## What the exercise asks:
Repeat the records below exactly, leaving out every picture.

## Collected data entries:
☆ ☆ ☆

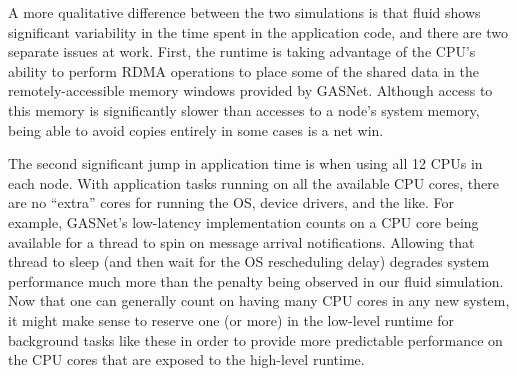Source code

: A more qualitative difference between the two simulations is that fluid shows
significant variability in the time spent in the application code, and there
are two separate issues at work.  First, the runtime is taking advantage of
the CPU's ability to perform RDMA operations to place some of the shared data
in the remotely-accessible memory windows provided by GASNet.  Although access
to this memory is significantly slower than accesses to a node's system memory,
being able to avoid copies entirely in some cases is a net win.

The second significant jump in application time is when using all 12 CPUs in
each node.  With application tasks running on all the available CPU cores,
there are no ``extra'' cores for running the OS, device drivers, and the like.
For example, GASNet's low-latency implementation counts on a CPU core being
available for 
a thread to spin on message arrival notifications.  Allowing that thread to
sleep (and then wait for the OS rescheduling delay) degrades system performance
much more than the penalty being observed in our fluid simulation.  Now that
one can generally count on having many CPU cores in any new system, it might
make sense to reserve one (or more) in the low-level runtime for background
tasks like these in order to provide more predictable performance on the CPU
cores that are exposed to the high-level runtime.

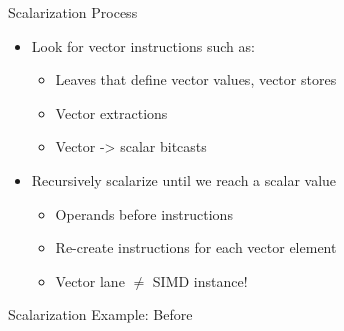 \begin{frame}{Scalarization Process}

\begin{itemize}
    \item Look for vector  instructions such as:
    \begin{itemize}
        \item Leaves that define vector values, vector stores
        \item Vector extractions
        \item Vector -> scalar bitcasts
    \end{itemize}
    
    \item Recursively scalarize until we reach a scalar value
    \begin{itemize}
        \item Operands before instructions
        \item Re-create instructions for each vector element
        \item Vector lane $\neq$ SIMD instance!
    \end{itemize}
    
\end{itemize}

\end{frame}


\begin{frame}[c]{Scalarization Example: Before}


\end{frame}


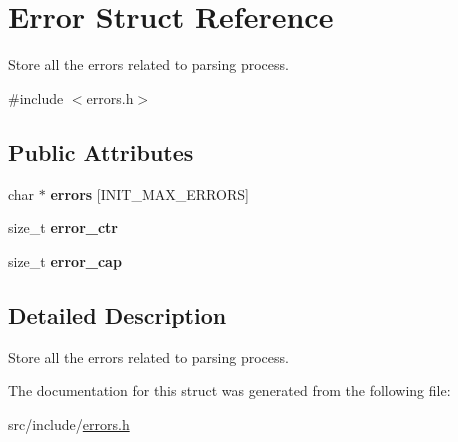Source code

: \hypertarget{struct_error}{}\section{Error Struct Reference}
\label{struct_error}


Store all the errors related to parsing process.  




{\ttfamily \#include $<$errors.\+h$>$}

\subsection*{Public Attributes}
\begin{DoxyCompactItemize}
\item 
\mbox{\label{struct_error_a50d17719945d477d2830d6e67686fbc9}} 
char $\ast$ {\bfseries errors} \mbox{[}I\+N\+I\+T\+\_\+\+M\+A\+X\+\_\+\+E\+R\+R\+O\+RS\mbox{]}
\item 
\mbox{\label{struct_error_ab8e91a2a36d960644a38e9b4ad9d4713}} 
size\+\_\+t {\bfseries error\+\_\+ctr}
\item 
\mbox{\label{struct_error_a3f55d65d19ac242871f8deca9962cae2}} 
size\+\_\+t {\bfseries error\+\_\+cap}
\end{DoxyCompactItemize}


\subsection{Detailed Description}
Store all the errors related to parsing process. 

The documentation for this struct was generated from the following file\+:\begin{DoxyCompactItemize}
\item 
src/include/\mbox{\hyperlink{errors_8h}{errors.\+h}}\end{DoxyCompactItemize}

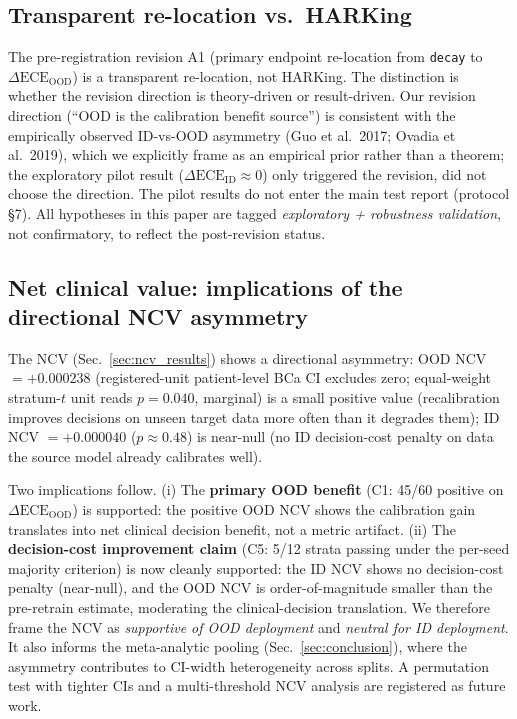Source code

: \documentclass[review,12pt,nonatbib]{elsarticle}
\begin{document}
\subsection{Transparent re-location vs.\ HARKing}
The pre-registration revision A1 (primary endpoint re-location from
\texttt{decay} to $\Delta\text{ECE}_{\text{OOD}}$) is a transparent
re-location, not HARKing. The distinction
\cite{lakens2019prereg,nosek2019prereg} is whether the revision
direction is theory-driven or
result-driven. Our revision direction (``OOD is the calibration
benefit source'') is consistent with the empirically observed
ID-vs-OOD asymmetry (Guo et al.\ 2017; Ovadia et al.\ 2019), which we
explicitly frame as an empirical prior rather than a theorem; the
exploratory pilot result ($\Delta\text{ECE}_{\text{ID}}\approx 0$)
only triggered the revision, did not choose the direction. The
pilot results do not enter the main test report (protocol \S7).
All hypotheses in this paper are tagged \emph{exploratory + robustness
validation}, not confirmatory, to reflect the post-revision status.

\subsection{Net clinical value: implications of the directional NCV asymmetry}
\label{sec:ncv_discussion}
The NCV (Sec.~\ref{sec:ncv_results}) shows a directional asymmetry: OOD
NCV $= +0.000238$ (registered-unit patient-level BCa CI excludes zero;
equal-weight stratum-$t$ unit reads $p = 0.040$, marginal) is a small
positive value
(recalibration improves decisions on unseen target data more often than it
degrades them); ID NCV $= +0.000040$ ($p \approx 0.48$) is near-null
(no ID decision-cost penalty on data the
source model already calibrates well).

Two implications follow. (i) The \textbf{primary OOD benefit}
(C1: 45/60 positive on $\Delta\text{ECE}_{\text{OOD}}$) is supported: the positive OOD NCV shows the
calibration gain translates into net clinical decision benefit, not a
metric artifact. (ii) The \textbf{decision-cost
improvement claim} (C5: 5/12 strata passing under the per-seed majority
criterion) is now cleanly supported: the ID NCV shows no
decision-cost penalty (near-null), and the OOD NCV is order-of-magnitude
smaller than the pre-retrain estimate, moderating the clinical-decision
translation. We therefore
frame the NCV as \emph{supportive of OOD deployment} and \emph{neutral
for ID deployment}. It also informs the meta-analytic pooling
(Sec.~\ref{sec:conclusion}), where the asymmetry contributes to CI-width
heterogeneity across splits. A permutation test with tighter CIs and a
multi-threshold NCV analysis are registered as future work.
\end{document}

☆ ☆ ☆

## Response box:
Source code

: A more qualitative difference between the two simulations is that fluid shows
significant variability in the time spent in the application code, and there
are two separate issues at work.  First, the runtime is taking advantage of
the CPU's ability to perform RDMA operations to place some of the shared data
in the remotely-accessible memory windows provided by GASNet.  Although access
to this memory is significantly slower than accesses to a node's system memory,
being able to avoid copies entirely in some cases is a net win.

The second significant jump in application time is when using all 12 CPUs in
each node.  With application tasks running on all the available CPU cores,
there are no ``extra'' cores for running the OS, device drivers, and the like.
For example, GASNet's low-latency implementation counts on a CPU core being
available for 
a thread to spin on message arrival notifications.  Allowing that thread to
sleep (and then wait for the OS rescheduling delay) degrades system performance
much more than the penalty being observed in our fluid simulation.  Now that
one can generally count on having many CPU cores in any new system, it might
make sense to reserve one (or more) in the low-level runtime for background
tasks like these in order to provide more predictable performance on the CPU
cores that are exposed to the high-level runtime.

 \begin{frame}{Scalarization Process}

\begin{itemize}
    \item Look for vector  instructions such as:
    \begin{itemize}
        \item Leaves that define vector values, vector stores
        \item Vector extractions
        \item Vector -> scalar bitcasts
    \end{itemize}
    
    \item Recursively scalarize until we reach a scalar value
    \begin{itemize}
        \item Operands before instructions
        \item Re-create instructions for each vector element
        \item Vector lane $\neq$ SIMD instance!
    \end{itemize}
    
\end{itemize}

\end{frame}


\begin{frame}[c]{Scalarization Example: Before}


\end{frame}


Source code

: \hypertarget{struct_error}{}\section{Error Struct Reference}
\label{struct_error}


Store all the errors related to parsing process.  




{\ttfamily \#include $<$errors.\+h$>$}

\subsection*{Public Attributes}
\begin{DoxyCompactItemize}
\item 
\mbox{\label{struct_error_a50d17719945d477d2830d6e67686fbc9}} 
char $\ast$ {\bfseries errors} \mbox{[}I\+N\+I\+T\+\_\+\+M\+A\+X\+\_\+\+E\+R\+R\+O\+RS\mbox{]}
\item 
\mbox{\label{struct_error_ab8e91a2a36d960644a38e9b4ad9d4713}} 
size\+\_\+t {\bfseries error\+\_\+ctr}
\item 
\mbox{\label{struct_error_a3f55d65d19ac242871f8deca9962cae2}} 
size\+\_\+t {\bfseries error\+\_\+cap}
\end{DoxyCompactItemize}


\subsection{Detailed Description}
Store all the errors related to parsing process. 

The documentation for this struct was generated from the following file\+:\begin{DoxyCompactItemize}
\item 
src/include/\mbox{\hyperlink{errors_8h}{errors.\+h}}\end{DoxyCompactItemize}

Source code

: \documentclass[review,12pt,nonatbib]{elsarticle}
\begin{document}
\subsection{Transparent re-location vs.\ HARKing}
The pre-registration revision A1 (primary endpoint re-location from
\texttt{decay} to $\Delta\text{ECE}_{\text{OOD}}$) is a transparent
re-location, not HARKing. The distinction
\cite{lakens2019prereg,nosek2019prereg} is whether the revision
direction is theory-driven or
result-driven. Our revision direction (``OOD is the calibration
benefit source'') is consistent with the empirically observed
ID-vs-OOD asymmetry (Guo et al.\ 2017; Ovadia et al.\ 2019), which we
explicitly frame as an empirical prior rather than a theorem; the
exploratory pilot result ($\Delta\text{ECE}_{\text{ID}}\approx 0$)
only triggered the revision, did not choose the direction. The
pilot results do not enter the main test report (protocol \S7).
All hypotheses in this paper are tagged \emph{exploratory + robustness
validation}, not confirmatory, to reflect the post-revision status.

\subsection{Net clinical value: implications of the directional NCV asymmetry}
\label{sec:ncv_discussion}
The NCV (Sec.~\ref{sec:ncv_results}) shows a directional asymmetry: OOD
NCV $= +0.000238$ (registered-unit patient-level BCa CI excludes zero;
equal-weight stratum-$t$ unit reads $p = 0.040$, marginal) is a small
positive value
(recalibration improves decisions on unseen target data more often than it
degrades them); ID NCV $= +0.000040$ ($p \approx 0.48$) is near-null
(no ID decision-cost penalty on data the
source model already calibrates well).

Two implications follow. (i) The \textbf{primary OOD benefit}
(C1: 45/60 positive on $\Delta\text{ECE}_{\text{OOD}}$) is supported: the positive OOD NCV shows the
calibration gain translates into net clinical decision benefit, not a
metric artifact. (ii) The \textbf{decision-cost
improvement claim} (C5: 5/12 strata passing under the per-seed majority
criterion) is now cleanly supported: the ID NCV shows no
decision-cost penalty (near-null), and the OOD NCV is order-of-magnitude
smaller than the pre-retrain estimate, moderating the clinical-decision
translation. We therefore
frame the NCV as \emph{supportive of OOD deployment} and \emph{neutral
for ID deployment}. It also informs the meta-analytic pooling
(Sec.~\ref{sec:conclusion}), where the asymmetry contributes to CI-width
heterogeneity across splits. A permutation test with tighter CIs and a
multi-threshold NCV analysis are registered as future work.
\end{document}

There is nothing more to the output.